Alcuni esempi: un padre affettuoso e sollecito viene definito spregiativamente un “mammo”, come se non fosse possibile immaginare che un uomo possa ricoprire pienamente il ruolo di padre dal punto di vista della responsabilità e della cura; alcune professioni (la puericultrice, la donna delle pulizie, la babysitter) sono ancora di pressoché esclusiva attribuzione femminile; così come un uomo che decidesse di occuparsi della casa e dei figli verrebbe ancora ritenuto un mantenuto, un uomo menomato nella sua dignità e virilità.
Gli uomini sono spesso orbati di una dimensione altrettanto importante rispetto a quella della realizzazione professionale, che è la realizzazione della sensibilità e degli affetti, e non è da escludersi che molte delle disfunzioni di comportamento (senza arrivare a eventi tragici, un uomo su due a 5 anni di distanza dal divorzio non frequenta più i figli avuti con la ex moglie) legate a questa dimensione scomparirebbero se la società fosse meno rigida sui ruoli.

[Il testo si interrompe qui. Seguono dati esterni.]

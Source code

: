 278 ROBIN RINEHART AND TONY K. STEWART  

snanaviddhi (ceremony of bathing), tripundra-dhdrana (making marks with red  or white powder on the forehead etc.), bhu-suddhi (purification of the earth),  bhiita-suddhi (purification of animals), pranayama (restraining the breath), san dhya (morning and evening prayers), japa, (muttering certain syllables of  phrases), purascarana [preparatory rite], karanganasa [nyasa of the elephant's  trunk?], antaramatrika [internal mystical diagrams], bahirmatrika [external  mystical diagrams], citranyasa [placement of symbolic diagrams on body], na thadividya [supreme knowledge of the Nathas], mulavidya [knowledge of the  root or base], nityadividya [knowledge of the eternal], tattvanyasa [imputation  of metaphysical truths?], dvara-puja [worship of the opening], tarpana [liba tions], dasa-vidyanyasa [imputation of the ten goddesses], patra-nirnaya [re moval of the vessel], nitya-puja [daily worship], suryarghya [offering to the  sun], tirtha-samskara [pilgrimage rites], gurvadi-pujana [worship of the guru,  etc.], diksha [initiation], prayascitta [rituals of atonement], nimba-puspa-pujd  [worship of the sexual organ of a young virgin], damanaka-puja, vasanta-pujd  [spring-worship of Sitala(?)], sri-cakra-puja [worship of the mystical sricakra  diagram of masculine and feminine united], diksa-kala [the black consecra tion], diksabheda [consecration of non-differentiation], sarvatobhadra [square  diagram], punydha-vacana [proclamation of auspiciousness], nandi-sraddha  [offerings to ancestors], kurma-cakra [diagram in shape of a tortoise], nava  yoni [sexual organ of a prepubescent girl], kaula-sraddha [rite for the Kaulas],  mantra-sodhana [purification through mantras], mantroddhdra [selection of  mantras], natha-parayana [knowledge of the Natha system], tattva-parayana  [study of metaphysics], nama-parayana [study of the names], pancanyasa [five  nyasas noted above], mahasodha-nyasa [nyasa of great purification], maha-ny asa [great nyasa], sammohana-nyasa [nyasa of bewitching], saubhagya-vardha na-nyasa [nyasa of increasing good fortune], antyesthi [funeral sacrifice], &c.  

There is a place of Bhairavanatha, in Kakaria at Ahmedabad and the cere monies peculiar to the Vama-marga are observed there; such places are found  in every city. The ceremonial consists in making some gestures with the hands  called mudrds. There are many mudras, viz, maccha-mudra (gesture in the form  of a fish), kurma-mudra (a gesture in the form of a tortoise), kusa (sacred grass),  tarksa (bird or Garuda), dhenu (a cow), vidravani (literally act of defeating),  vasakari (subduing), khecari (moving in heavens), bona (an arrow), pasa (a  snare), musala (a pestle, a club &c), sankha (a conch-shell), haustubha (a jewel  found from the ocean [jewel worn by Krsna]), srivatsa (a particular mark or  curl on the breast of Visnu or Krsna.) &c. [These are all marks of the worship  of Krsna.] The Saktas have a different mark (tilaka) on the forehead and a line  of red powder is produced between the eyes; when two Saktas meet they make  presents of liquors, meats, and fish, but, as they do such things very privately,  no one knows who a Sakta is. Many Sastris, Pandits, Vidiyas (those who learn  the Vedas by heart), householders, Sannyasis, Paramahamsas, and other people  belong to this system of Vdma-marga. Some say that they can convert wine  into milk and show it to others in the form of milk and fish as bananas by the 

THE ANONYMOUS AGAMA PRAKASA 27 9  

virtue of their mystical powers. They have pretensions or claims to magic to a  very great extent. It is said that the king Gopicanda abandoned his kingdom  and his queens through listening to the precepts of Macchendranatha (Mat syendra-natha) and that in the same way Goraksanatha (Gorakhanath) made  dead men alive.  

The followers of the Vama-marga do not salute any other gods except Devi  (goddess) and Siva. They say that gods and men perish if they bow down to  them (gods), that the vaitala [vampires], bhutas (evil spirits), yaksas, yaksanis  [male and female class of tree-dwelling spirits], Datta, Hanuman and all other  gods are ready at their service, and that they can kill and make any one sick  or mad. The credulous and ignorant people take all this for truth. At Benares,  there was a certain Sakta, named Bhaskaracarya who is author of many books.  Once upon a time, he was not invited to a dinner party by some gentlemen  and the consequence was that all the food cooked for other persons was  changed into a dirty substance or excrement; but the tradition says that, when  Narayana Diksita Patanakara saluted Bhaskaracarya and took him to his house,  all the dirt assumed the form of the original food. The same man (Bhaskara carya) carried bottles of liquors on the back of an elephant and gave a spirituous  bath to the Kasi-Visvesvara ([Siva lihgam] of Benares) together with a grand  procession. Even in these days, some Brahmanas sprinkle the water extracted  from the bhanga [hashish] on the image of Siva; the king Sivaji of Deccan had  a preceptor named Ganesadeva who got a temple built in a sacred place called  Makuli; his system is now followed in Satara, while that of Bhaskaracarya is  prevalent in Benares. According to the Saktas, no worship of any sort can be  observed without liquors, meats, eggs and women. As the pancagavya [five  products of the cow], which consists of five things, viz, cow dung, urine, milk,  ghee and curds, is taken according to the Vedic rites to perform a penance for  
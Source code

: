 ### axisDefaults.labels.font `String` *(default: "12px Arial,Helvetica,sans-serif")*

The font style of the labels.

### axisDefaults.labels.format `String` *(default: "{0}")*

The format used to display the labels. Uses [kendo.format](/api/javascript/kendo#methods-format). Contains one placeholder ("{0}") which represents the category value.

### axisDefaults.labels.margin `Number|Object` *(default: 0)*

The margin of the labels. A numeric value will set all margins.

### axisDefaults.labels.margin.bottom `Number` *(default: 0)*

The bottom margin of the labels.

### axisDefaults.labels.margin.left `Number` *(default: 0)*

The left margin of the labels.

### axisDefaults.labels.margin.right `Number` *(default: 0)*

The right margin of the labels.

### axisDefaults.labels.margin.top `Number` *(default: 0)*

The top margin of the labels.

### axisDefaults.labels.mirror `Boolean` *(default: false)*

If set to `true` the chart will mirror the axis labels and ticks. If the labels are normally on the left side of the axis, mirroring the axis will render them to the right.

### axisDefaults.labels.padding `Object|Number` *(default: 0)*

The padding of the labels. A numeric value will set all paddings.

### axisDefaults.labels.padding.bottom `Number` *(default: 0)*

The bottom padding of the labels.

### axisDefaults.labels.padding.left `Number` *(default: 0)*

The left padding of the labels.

Mentre i modelli femminili, insomma, vengono rimessi in discussione da molti anni, sono i modelli maschili che necessitano ancora di un profondo ripensamento, che aiuti anche i bambini e gli uomini a non sentirsi imprigionati in ruoli altrettanto rigidi e giudicanti.
L’obiettivo non è un’inversione dei ruoli e neppure il sopravanzare di un genere sull’altro (o sugli altri), bensì la costruzione di una società in cui tutti possano dare un contributo secondo la libera espressione dei talenti ricevuti.
I docenti e le docenti hanno un ruolo cruciale, perché sono l’unica occasione per chi va a scuola per confrontarsi con modelli più inclusivi rispetto a quelli spesso ricevuti nelle famiglie: senza il loro aiuto, infatti, l’unico modello rimarrebbe quello dei genitori, e si finirebbe per avvantaggiare solo la prole di chi, questa elasticità di ruoli, l’ha già esperita, cioè statisticamente una sparuta minoranza.

Non è possibile (e soprattutto non è efficace) smontare solo alcuni stereotipi di genere senza smontare, contemporaneamente, anche tutti gli altri, ed è proprio a questo che, attraverso il ruolo strategico ricoperto dalla scuola, dobbiamo tendere: a un ripensamento generale dei ruoli, a cui collaborare congiuntamente per liberare le potenzialità degli allievi e per costruire una società davvero democratica, in cui tutti e tutte possano, come diceva Calamandrei, «esplicare senza ostacoli la propria personalità» per «contribuire attivamente alla vita della comunità».